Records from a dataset

Start of Block

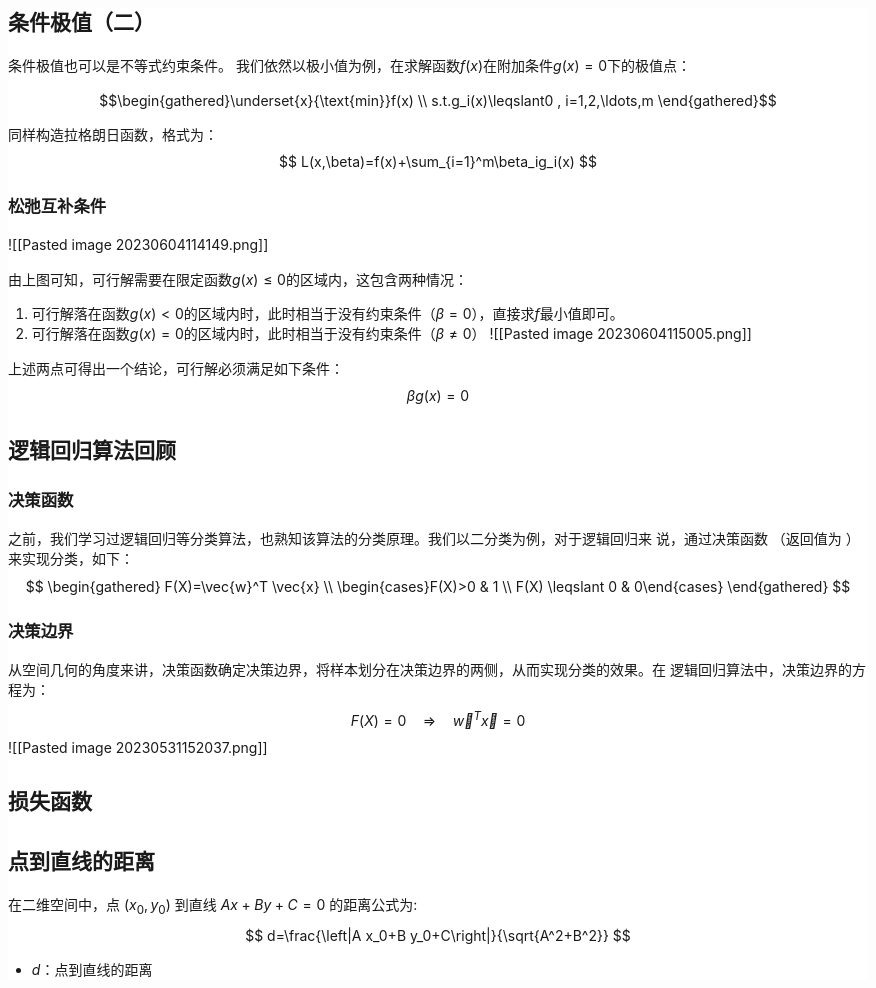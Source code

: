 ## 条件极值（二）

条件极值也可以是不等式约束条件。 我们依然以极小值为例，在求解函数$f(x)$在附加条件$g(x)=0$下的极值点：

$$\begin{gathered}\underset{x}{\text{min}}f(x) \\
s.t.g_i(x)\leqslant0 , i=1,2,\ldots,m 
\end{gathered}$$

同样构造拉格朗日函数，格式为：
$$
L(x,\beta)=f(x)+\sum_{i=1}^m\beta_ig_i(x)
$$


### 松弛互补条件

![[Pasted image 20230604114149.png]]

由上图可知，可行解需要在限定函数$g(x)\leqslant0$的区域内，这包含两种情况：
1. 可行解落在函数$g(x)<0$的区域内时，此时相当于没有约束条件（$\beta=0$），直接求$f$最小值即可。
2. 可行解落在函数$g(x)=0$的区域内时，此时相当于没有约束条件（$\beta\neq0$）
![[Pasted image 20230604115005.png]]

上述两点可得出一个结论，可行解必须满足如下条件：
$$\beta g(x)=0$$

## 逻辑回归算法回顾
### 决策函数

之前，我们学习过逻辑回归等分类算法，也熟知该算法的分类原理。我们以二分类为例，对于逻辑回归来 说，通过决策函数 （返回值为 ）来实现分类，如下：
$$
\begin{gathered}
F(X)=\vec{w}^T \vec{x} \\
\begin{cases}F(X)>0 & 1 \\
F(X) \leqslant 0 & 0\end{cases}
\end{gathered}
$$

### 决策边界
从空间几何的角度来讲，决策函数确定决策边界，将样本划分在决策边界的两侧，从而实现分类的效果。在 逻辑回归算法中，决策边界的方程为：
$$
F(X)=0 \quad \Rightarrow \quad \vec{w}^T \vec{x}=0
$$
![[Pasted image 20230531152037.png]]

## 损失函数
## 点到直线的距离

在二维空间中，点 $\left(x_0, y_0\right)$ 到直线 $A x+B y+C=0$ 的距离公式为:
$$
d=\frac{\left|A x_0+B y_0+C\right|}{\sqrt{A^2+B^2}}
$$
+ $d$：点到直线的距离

End of Block

▸ **WHAT THE TASK ASKS**
Pictures are to be left out; the records above must be repeated word for word.

▸ **ANSWER SPACE**
Source code

: ## 条件极值（二）

条件极值也可以是不等式约束条件。 我们依然以极小值为例，在求解函数$f(x)$在附加条件$g(x)=0$下的极值点：

$$\begin{gathered}\underset{x}{\text{min}}f(x) \\
s.t.g_i(x)\leqslant0 , i=1,2,\ldots,m 
\end{gathered}$$

同样构造拉格朗日函数，格式为：
$$
L(x,\beta)=f(x)+\sum_{i=1}^m\beta_ig_i(x)
$$


### 松弛互补条件

![[Pasted image 20230604114149.png]]

由上图可知，可行解需要在限定函数$g(x)\leqslant0$的区域内，这包含两种情况：
1. 可行解落在函数$g(x)<0$的区域内时，此时相当于没有约束条件（$\beta=0$），直接求$f$最小值即可。
2. 可行解落在函数$g(x)=0$的区域内时，此时相当于没有约束条件（$\beta\neq0$）
![[Pasted image 20230604115005.png]]

上述两点可得出一个结论，可行解必须满足如下条件：
$$\beta g(x)=0$$

## 逻辑回归算法回顾
### 决策函数

之前，我们学习过逻辑回归等分类算法，也熟知该算法的分类原理。我们以二分类为例，对于逻辑回归来 说，通过决策函数 （返回值为 ）来实现分类，如下：
$$
\begin{gathered}
F(X)=\vec{w}^T \vec{x} \\
\begin{cases}F(X)>0 & 1 \\
F(X) \leqslant 0 & 0\end{cases}
\end{gathered}
$$

### 决策边界
从空间几何的角度来讲，决策函数确定决策边界，将样本划分在决策边界的两侧，从而实现分类的效果。在 逻辑回归算法中，决策边界的方程为：
$$
F(X)=0 \quad \Rightarrow \quad \vec{w}^T \vec{x}=0
$$
![[Pasted image 20230531152037.png]]

## 损失函数
## 点到直线的距离

在二维空间中，点 $\left(x_0, y_0\right)$ 到直线 $A x+B y+C=0$ 的距离公式为:
$$
d=\frac{\left|A x_0+B y_0+C\right|}{\sqrt{A^2+B^2}}
$$
+ $d$：点到直线的距离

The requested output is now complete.